I created my own implementation of merge sort, I tested it that it works. How ever I am not sure if it's O(N Log(N)) as it should be, or it's O(N^2), can you please look at my code and tell?

SortedList 

public abstract class SortedList {
    public final ArrayList<Integer> params = new ArrayList<Integer>();

    public void add(int... params) {
        for (int parameter : params) {
            this.params.add(parameter);
        }
    }

    abstract public void sort();

    public void print() {
        for (int parameter : params) {
            System.out.print(parameter + " ");
        }
        System.out.println();
    }
}

MargeSort 

public class MargeSort extends SortedList{

    private int buffer[];

    @Override
    public void sort() {
        buffer = new int[params.size()];
        for(int i = 1; i < params.size(); i *= 2){
            sort(i);
        }
    }

    private void sort(int interval) {
        for(int i = 0; i < params.size() - interval; i += interval * 2){
            sort(i, i + interval, interval);
        }
    }

    private void sort(int index1, int index2, int interval) {
        int startingIndex = index1;
        int index1MaxValue = index1 + interval;
        int index2MaxValue = index2 + interval;
        if(index2MaxValue >= params.size()){
            index2MaxValue = params.size();
        }
        int counter = 0;

        for(counter = 0; index1 < index1MaxValue && index2 < index2MaxValue; counter++){
            int param1 = params.get(index1);
            int param2 = params.get(index2);
            if(param1 < param2){
                buffer[counter] = param1;
                index1++;
            }
            else{
                buffer[counter] = param2;
                index2++;
            }
        }
        int index, indexMaxValue;
        if(index1 < index1MaxValue){
            index = index1;
            indexMaxValue = index1MaxValue;
        }
        else{
            index = index2;
            indexMaxValue = index2MaxValue;
        }

        while(index < indexMaxValue){
            int param = params.get(index);
            buffer[counter] = param;
            index++;
            counter++;
        }

        for(int i = 0; i < interval * 2 && i + startingIndex < params.size(); i++){
            params.set(i + startingIndex, buffer[i]);
        }
    }
}

1 answers

solution1
 2 ACCPTED  2014-03-20 10:03:35

sort(int) is called lg N times, where N = params.size() . [ lg N here and everywhere further means ceil(lg N) ]
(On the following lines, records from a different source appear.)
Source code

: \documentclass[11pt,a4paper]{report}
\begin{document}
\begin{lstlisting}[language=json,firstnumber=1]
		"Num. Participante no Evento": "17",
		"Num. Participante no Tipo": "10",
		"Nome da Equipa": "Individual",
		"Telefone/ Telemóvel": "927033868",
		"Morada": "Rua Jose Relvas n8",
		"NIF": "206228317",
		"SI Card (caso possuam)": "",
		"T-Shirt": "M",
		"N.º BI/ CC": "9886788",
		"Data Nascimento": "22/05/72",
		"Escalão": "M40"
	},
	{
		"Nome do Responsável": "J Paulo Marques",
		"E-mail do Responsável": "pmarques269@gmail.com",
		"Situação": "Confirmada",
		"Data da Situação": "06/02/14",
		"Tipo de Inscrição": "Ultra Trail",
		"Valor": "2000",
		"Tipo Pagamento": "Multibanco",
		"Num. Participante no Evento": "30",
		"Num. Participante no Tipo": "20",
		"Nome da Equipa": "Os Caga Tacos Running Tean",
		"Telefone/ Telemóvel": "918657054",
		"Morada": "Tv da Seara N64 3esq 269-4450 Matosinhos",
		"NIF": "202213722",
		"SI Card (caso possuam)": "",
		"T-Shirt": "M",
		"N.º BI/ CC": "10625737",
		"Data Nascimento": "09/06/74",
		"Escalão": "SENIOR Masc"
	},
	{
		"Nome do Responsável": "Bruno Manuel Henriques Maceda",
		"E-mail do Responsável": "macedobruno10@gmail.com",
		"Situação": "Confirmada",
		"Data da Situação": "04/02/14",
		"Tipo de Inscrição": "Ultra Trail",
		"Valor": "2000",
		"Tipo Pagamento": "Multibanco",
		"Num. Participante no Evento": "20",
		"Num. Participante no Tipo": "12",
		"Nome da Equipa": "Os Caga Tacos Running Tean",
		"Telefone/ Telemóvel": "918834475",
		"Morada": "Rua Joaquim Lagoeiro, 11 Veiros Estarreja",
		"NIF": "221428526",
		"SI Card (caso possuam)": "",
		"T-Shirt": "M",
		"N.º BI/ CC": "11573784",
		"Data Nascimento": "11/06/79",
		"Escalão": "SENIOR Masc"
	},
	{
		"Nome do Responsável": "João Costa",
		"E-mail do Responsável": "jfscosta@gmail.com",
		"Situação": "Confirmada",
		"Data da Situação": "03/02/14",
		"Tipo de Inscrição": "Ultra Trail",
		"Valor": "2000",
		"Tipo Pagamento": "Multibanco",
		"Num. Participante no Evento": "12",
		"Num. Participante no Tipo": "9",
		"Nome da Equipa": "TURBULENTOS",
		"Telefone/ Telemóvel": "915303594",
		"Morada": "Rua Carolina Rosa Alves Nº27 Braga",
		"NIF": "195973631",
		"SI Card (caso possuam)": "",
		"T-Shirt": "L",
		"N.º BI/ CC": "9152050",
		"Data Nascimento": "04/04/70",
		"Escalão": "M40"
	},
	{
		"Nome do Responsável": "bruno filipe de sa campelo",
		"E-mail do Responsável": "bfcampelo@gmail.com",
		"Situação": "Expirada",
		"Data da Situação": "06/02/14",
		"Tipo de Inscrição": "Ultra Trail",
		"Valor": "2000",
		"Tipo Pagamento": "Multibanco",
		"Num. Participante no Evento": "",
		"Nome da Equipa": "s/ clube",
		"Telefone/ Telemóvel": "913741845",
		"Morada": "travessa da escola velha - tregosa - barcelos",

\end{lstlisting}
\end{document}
Loop in sort(int) loops N / (interval / 2) times, where interval in [1 .. lgN] , calling sort(...) , which takes nr of steps, which is lineary depends on its' interval arg.

So, nr of steps is:

Sigma(k in from 1 to lgN): (N / (interval / 2)) * (C * interval) = C * N/2 * Sigma(1..lgN) 1 = C * N * lgN /2

[ C is constant for accounting of inner sort(...) cost ]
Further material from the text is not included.